Friday, November 05, 2010

Questions I'd Ask M. Night Shyamalan If I Ever Met Him

I had several questions that I wanted to ask Michael Bay if I ever had the misfortune of having him be face to face with me while he was making helicopter sounds. But if I somehow met him, then maybe I'd meet Mr. Shyamalan too. So, here is what I'd ask him.

In the morning, do you offer your family a bowl of cereal and orange juice, but then when they take the first spoonful, you yell out, "Twist ending! I put the orange juice into your bowl of cereal. No one saw it coming!" Except everyone saw it coming, because you do it every morning?

If someone tries to hand you a copy of 1984 or Jane Eyre, do you cower in a corner and throw holy water towards it, while shouting, "Logical writing. Logical writing"?

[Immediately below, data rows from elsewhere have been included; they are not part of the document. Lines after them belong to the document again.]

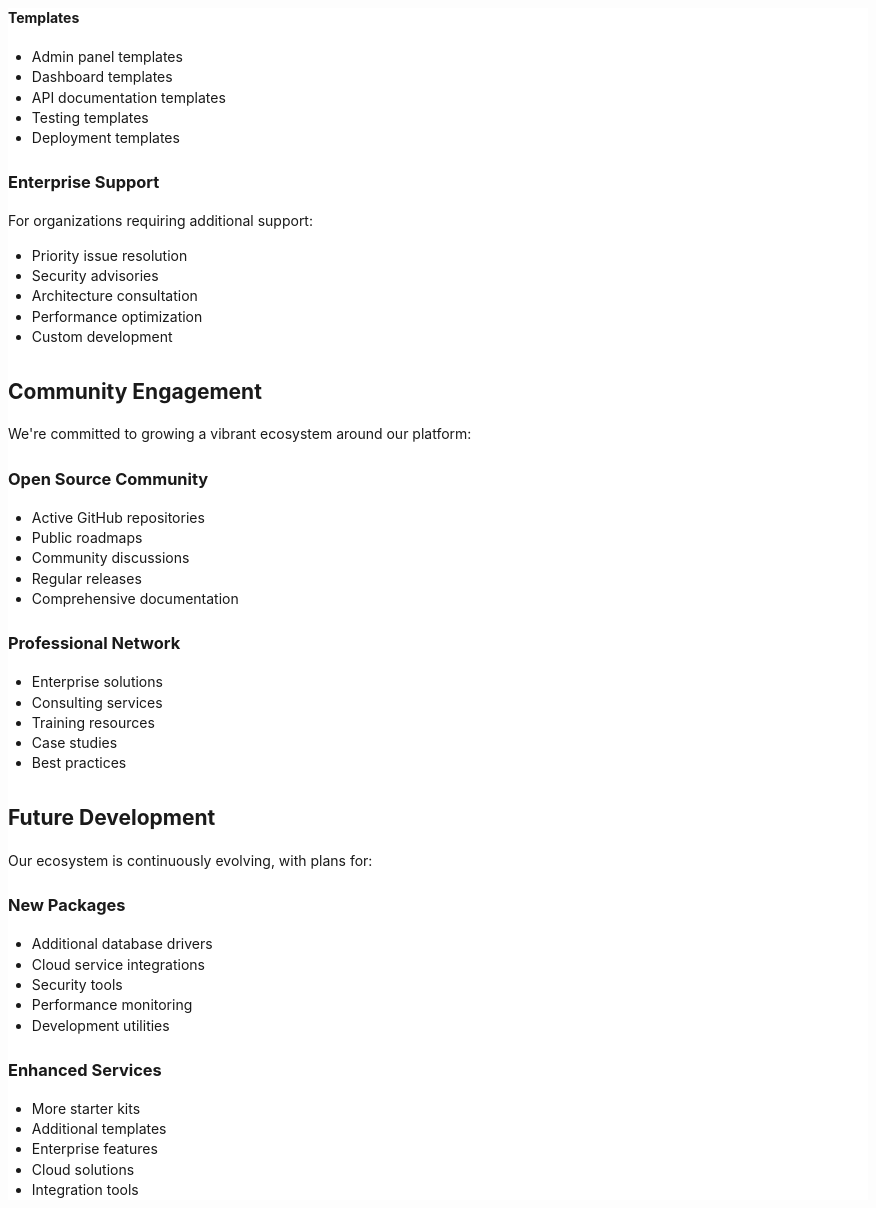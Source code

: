 #### Templates
- Admin panel templates
- Dashboard templates
- API documentation templates
- Testing templates
- Deployment templates

### Enterprise Support

For organizations requiring additional support:
- Priority issue resolution
- Security advisories
- Architecture consultation
- Performance optimization
- Custom development

## Community Engagement

We're committed to growing a vibrant ecosystem around our platform:

### Open Source Community
- Active GitHub repositories
- Public roadmaps
- Community discussions
- Regular releases
- Comprehensive documentation

### Professional Network
- Enterprise solutions
- Consulting services
- Training resources
- Case studies
- Best practices

## Future Development

Our ecosystem is continuously evolving, with plans for:

### New Packages
- Additional database drivers
- Cloud service integrations
- Security tools
- Performance monitoring
- Development utilities

### Enhanced Services
- More starter kits
- Additional templates
- Enterprise features
- Cloud solutions
- Integration tools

In your world, does it make complete sense that a man would not find it incredibly odd that no one would talk to him for an entire year except for a young boy?

Seriously, do you know guys that just pick up a troubled boy off the street, and proceed to just hang out exclusively with this little boy? And to you, this is protagonist material?

Didn't he find it odd that the grocery cashier never seemed to be interested in taking his money, but rather kept screaming about floating watermelons?

Were you in my trash last night?

Seriously. The Village?

Is your favourite food, cinnamon twists?

Remember when someone said that he knew the secret of making the can't miss blockbuster film? And if you do, doesn't it suck that I remember too, in order to rub it into your face?

So, the entire plan to take over the world hinged on the fact that it can't rain anywhere for several weeks?

Were the alien's scouts fired for the rather shoddy research work?

No, I mean it man. The Village!?!

If you ever write a book on film making, will it ever have anything else written in it other than, "The secret to good script writing is to have a twist at the end. The less logic and cohesiveness in the film, then the better the twist."

Why is it that every single time there is a new trailer for your films, I say, "Oh, maybe this one will be really good; I must spend $10.00 to make sure."?

1 comment:

  1. I'd ask him why the "hard R" rating was so valuable to him with The Happening & why he felt it necessary to continually have the characters saying, "Something's happened" "What's happening?" and anything else with the word "Happened" in it to remind us of the film's title.